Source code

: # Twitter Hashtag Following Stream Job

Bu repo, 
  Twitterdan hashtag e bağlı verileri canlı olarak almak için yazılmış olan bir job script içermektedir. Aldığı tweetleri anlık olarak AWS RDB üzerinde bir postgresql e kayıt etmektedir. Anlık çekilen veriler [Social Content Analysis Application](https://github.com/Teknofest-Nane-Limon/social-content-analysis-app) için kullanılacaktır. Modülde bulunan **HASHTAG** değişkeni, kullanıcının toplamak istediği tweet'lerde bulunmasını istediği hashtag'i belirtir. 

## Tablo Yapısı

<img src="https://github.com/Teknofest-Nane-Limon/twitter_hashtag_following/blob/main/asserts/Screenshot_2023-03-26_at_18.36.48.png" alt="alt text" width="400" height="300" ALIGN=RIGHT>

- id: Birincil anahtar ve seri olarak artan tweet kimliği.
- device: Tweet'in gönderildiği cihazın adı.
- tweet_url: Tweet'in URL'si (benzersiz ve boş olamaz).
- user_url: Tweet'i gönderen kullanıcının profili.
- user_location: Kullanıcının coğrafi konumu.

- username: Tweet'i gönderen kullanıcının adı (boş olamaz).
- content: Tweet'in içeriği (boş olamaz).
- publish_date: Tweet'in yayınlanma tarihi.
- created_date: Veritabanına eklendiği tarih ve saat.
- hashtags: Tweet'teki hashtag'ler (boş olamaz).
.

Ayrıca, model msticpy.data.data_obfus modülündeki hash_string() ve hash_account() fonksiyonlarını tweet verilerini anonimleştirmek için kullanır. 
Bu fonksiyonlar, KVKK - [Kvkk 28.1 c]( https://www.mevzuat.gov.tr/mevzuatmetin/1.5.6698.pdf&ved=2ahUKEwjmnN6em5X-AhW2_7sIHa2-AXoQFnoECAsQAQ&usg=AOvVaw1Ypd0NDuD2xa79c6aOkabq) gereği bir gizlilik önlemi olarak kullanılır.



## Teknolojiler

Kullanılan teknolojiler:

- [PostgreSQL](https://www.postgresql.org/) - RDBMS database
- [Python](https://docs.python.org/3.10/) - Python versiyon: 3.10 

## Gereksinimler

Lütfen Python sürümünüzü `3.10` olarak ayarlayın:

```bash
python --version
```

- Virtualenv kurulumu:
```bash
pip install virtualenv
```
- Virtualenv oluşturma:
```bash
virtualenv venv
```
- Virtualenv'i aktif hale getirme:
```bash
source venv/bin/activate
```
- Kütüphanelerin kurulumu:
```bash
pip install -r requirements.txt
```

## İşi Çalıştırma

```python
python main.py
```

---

• TRY IT: The reply should consist of all the records, repeated exactly.

• TASK RESPONSE:
Source code

: # Twitter Hashtag Following Stream Job

Bu repo, 
  Twitterdan hashtag e bağlı verileri canlı olarak almak için yazılmış olan bir job script içermektedir. Aldığı tweetleri anlık olarak AWS RDB üzerinde bir postgresql e kayıt etmektedir. Anlık çekilen veriler [Social Content Analysis Application](https://github.com/Teknofest-Nane-Limon/social-content-analysis-app) için kullanılacaktır. Modülde bulunan **HASHTAG** değişkeni, kullanıcının toplamak istediği tweet'lerde bulunmasını istediği hashtag'i belirtir. 

## Tablo Yapısı

<img src="https://github.com/Teknofest-Nane-Limon/twitter_hashtag_following/blob/main/asserts/Screenshot_2023-03-26_at_18.36.48.png" alt="alt text" width="400" height="300" ALIGN=RIGHT>

- id: Birincil anahtar ve seri olarak artan tweet kimliği.
- device: Tweet'in gönderildiği cihazın adı.
- tweet_url: Tweet'in URL'si (benzersiz ve boş olamaz).
- user_url: Tweet'i gönderen kullanıcının profili.
- user_location: Kullanıcının coğrafi konumu.

- username: Tweet'i gönderen kullanıcının adı (boş olamaz).
- content: Tweet'in içeriği (boş olamaz).
- publish_date: Tweet'in yayınlanma tarihi.
- created_date: Veritabanına eklendiği tarih ve saat.
- hashtags: Tweet'teki hashtag'ler (boş olamaz).
.

Ayrıca, model msticpy.data.data_obfus modülündeki hash_string() ve hash_account() fonksiyonlarını tweet verilerini anonimleştirmek için kullanır. 
Bu fonksiyonlar, KVKK - [Kvkk 28.1 c]( https://www.mevzuat.gov.tr/mevzuatmetin/1.5.6698.pdf&ved=2ahUKEwjmnN6em5X-AhW2_7sIHa2-AXoQFnoECAsQAQ&usg=AOvVaw1Ypd0NDuD2xa79c6aOkabq) gereği bir gizlilik önlemi olarak kullanılır.



## Teknolojiler

Kullanılan teknolojiler:

- [PostgreSQL](https://www.postgresql.org/) - RDBMS database
- [Python](https://docs.python.org/3.10/) - Python versiyon: 3.10 

## Gereksinimler

Lütfen Python sürümünüzü `3.10` olarak ayarlayın:

```bash
python --version
```

- Virtualenv kurulumu:
```bash
pip install virtualenv
```
- Virtualenv oluşturma:
```bash
virtualenv venv
```
- Virtualenv'i aktif hale getirme:
```bash
source venv/bin/activate
```
- Kütüphanelerin kurulumu:
```bash
pip install -r requirements.txt
```

## İşi Çalıştırma

```python
python main.py
```

---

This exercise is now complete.